## TASK STATEMENT
Transcribe each of the entries exactly.

Start of Block

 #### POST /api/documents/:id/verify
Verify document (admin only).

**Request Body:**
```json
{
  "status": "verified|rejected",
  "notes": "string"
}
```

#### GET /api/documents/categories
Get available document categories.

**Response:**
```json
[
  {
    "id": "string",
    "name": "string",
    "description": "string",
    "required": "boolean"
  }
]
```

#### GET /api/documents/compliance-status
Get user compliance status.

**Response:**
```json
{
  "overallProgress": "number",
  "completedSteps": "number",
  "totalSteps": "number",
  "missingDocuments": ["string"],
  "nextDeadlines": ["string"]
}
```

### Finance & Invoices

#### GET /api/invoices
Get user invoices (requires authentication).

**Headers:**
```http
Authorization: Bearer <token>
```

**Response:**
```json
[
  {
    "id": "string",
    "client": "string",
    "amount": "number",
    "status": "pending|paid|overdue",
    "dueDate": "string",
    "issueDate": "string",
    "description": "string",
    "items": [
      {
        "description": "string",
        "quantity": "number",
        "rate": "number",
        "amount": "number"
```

End of Block

## ANSWER SECTION
 #### POST /api/documents/:id/verify
Verify document (admin only).

**Request Body:**
```json
{
  "status": "verified|rejected",
  "notes": "string"
}
```

#### GET /api/documents/categories
Get available document categories.

**Response:**
```json
[
  {
    "id": "string",
    "name": "string",
    "description": "string",
    "required": "boolean"
  }
]
```

#### GET /api/documents/compliance-status
Get user compliance status.

**Response:**
```json
{
  "overallProgress": "number",
  "completedSteps": "number",
  "totalSteps": "number",
  "missingDocuments": ["string"],
  "nextDeadlines": ["string"]
}
```

### Finance & Invoices

#### GET /api/invoices
Get user invoices (requires authentication).

**Headers:**
```http
Authorization: Bearer <token>
```

**Response:**
```json
[
  {
    "id": "string",
    "client": "string",
    "amount": "number",
    "status": "pending|paid|overdue",
    "dueDate": "string",
    "issueDate": "string",
    "description": "string",
    "items": [
      {
        "description": "string",
        "quantity": "number",
        "rate": "number",
        "amount": "number"
```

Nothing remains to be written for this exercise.